Your output should be the lines below from the one with "Trial Balance Import." through the one with "- Create DRE report component", copied exactly, pictures excluded.

☆ ☆ ☆ ☆ ☆

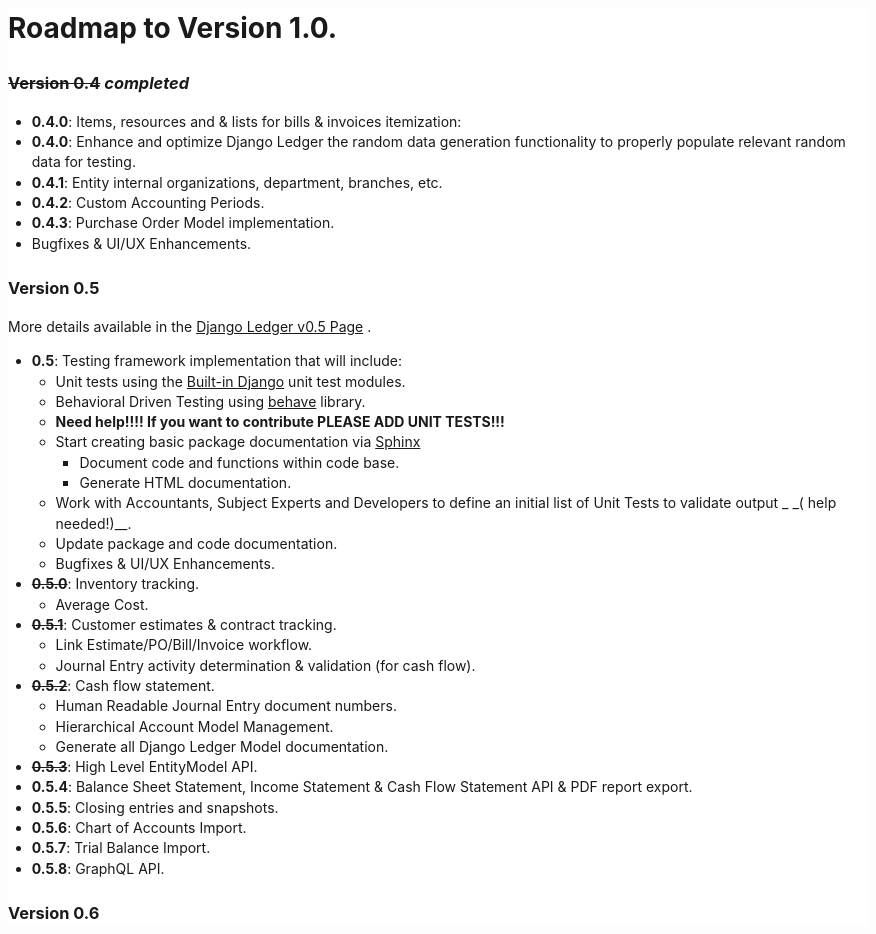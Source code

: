 # Roadmap to Version 1.0.

### ~~Version 0.4~~ *completed*

* __0.4.0__: Items, resources and & lists for bills & invoices itemization:
* __0.4.0__: Enhance and optimize Django Ledger the random data generation functionality to properly populate relevant
  random data for testing.
* __0.4.1__: Entity internal organizations, department, branches, etc.
* __0.4.2__: Custom Accounting Periods.
* __0.4.3__: Purchase Order Model implementation.
* Bugfixes & UI/UX Enhancements.

### Version 0.5

More details available in the [Django Ledger v0.5 Page](https://www.arrobalytics.com/blog/2021/12/07/django-ledger-v05/)
.

* __0.5__: Testing framework implementation that will include:
    * Unit tests using the [Built-in Django](https://docs.djangoproject.com/en/3.1/topics/testing/) unit test modules.
    * Behavioral Driven Testing using [behave](https://behave.readthedocs.io/en/latest/) library.
    * __Need help!!!! If you want to contribute PLEASE ADD UNIT TESTS!!!__
    * Start creating basic package documentation via [Sphinx](https://www.sphinx-doc.org/en/master/)
        * Document code and functions within code base.
        * Generate HTML documentation.
    * Work with Accountants, Subject Experts and Developers to define an initial list of Unit Tests to validate output _
      _(
      help needed!)__.
    * Update package and code documentation.
    * Bugfixes & UI/UX Enhancements.
* ~~__0.5.0__~~: Inventory tracking.
    * Average Cost.
* ~~__0.5.1__~~: Customer estimates & contract tracking.
    * Link Estimate/PO/Bill/Invoice workflow.
    * Journal Entry activity determination & validation (for cash flow).
* ~~__0.5.2__~~: Cash flow statement.
    * Human Readable Journal Entry document numbers.
    * Hierarchical Account Model Management.
    * Generate all Django Ledger Model documentation.
* ~~__0.5.3__~~: High Level EntityModel API.
* __0.5.4__: Balance Sheet Statement, Income Statement & Cash Flow Statement API & PDF report export.
* __0.5.5__: Closing entries and snapshots.
* __0.5.6__: Chart of Accounts Import.
* __0.5.7__: Trial Balance Import.
* __0.5.8__: GraphQL API.

### Version 0.6
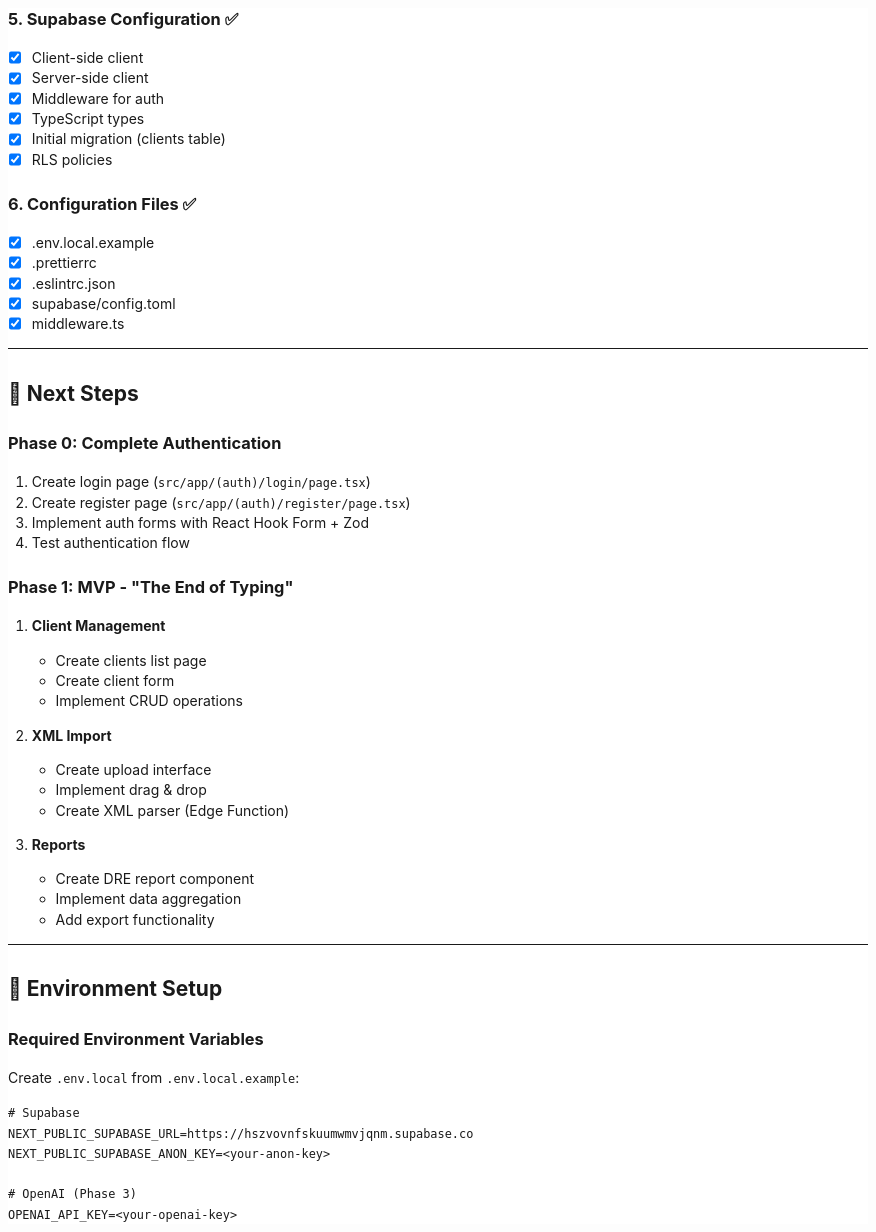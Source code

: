 ### 5. Supabase Configuration ✅
- [x] Client-side client
- [x] Server-side client
- [x] Middleware for auth
- [x] TypeScript types
- [x] Initial migration (clients table)
- [x] RLS policies

### 6. Configuration Files ✅
- [x] .env.local.example
- [x] .prettierrc
- [x] .eslintrc.json
- [x] supabase/config.toml
- [x] middleware.ts

---

## 🚀 Next Steps

### Phase 0: Complete Authentication
1. Create login page (`src/app/(auth)/login/page.tsx`)
2. Create register page (`src/app/(auth)/register/page.tsx`)
3. Implement auth forms with React Hook Form + Zod
4. Test authentication flow

### Phase 1: MVP - "The End of Typing"
1. **Client Management**
   - Create clients list page
   - Create client form
   - Implement CRUD operations

2. **XML Import**
   - Create upload interface
   - Implement drag & drop
   - Create XML parser (Edge Function)

3. **Reports**
   - Create DRE report component
   - Implement data aggregation
   - Add export functionality

---

## 🔧 Environment Setup

### Required Environment Variables

Create `.env.local` from `.env.local.example`:

```env
# Supabase
NEXT_PUBLIC_SUPABASE_URL=https://hszvovnfskuumwmvjqnm.supabase.co
NEXT_PUBLIC_SUPABASE_ANON_KEY=<your-anon-key>

# OpenAI (Phase 3)
OPENAI_API_KEY=<your-openai-key>
```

☆ ☆ ☆ ☆ ☆

# RESPONSE FOR THIS EXERCISE:
* __0.5.7__: Trial Balance Import.
* __0.5.8__: GraphQL API.

### Version 0.6
Source code

: ### 5. Supabase Configuration ✅
- [x] Client-side client
- [x] Server-side client
- [x] Middleware for auth
- [x] TypeScript types
- [x] Initial migration (clients table)
- [x] RLS policies

### 6. Configuration Files ✅
- [x] .env.local.example
- [x] .prettierrc
- [x] .eslintrc.json
- [x] supabase/config.toml
- [x] middleware.ts

---

## 🚀 Next Steps

### Phase 0: Complete Authentication
1. Create login page (`src/app/(auth)/login/page.tsx`)
2. Create register page (`src/app/(auth)/register/page.tsx`)
3. Implement auth forms with React Hook Form + Zod
4. Test authentication flow

### Phase 1: MVP - "The End of Typing"
1. **Client Management**
   - Create clients list page
   - Create client form
   - Implement CRUD operations

2. **XML Import**
   - Create upload interface
   - Implement drag & drop
   - Create XML parser (Edge Function)

3. **Reports**
   - Create DRE report component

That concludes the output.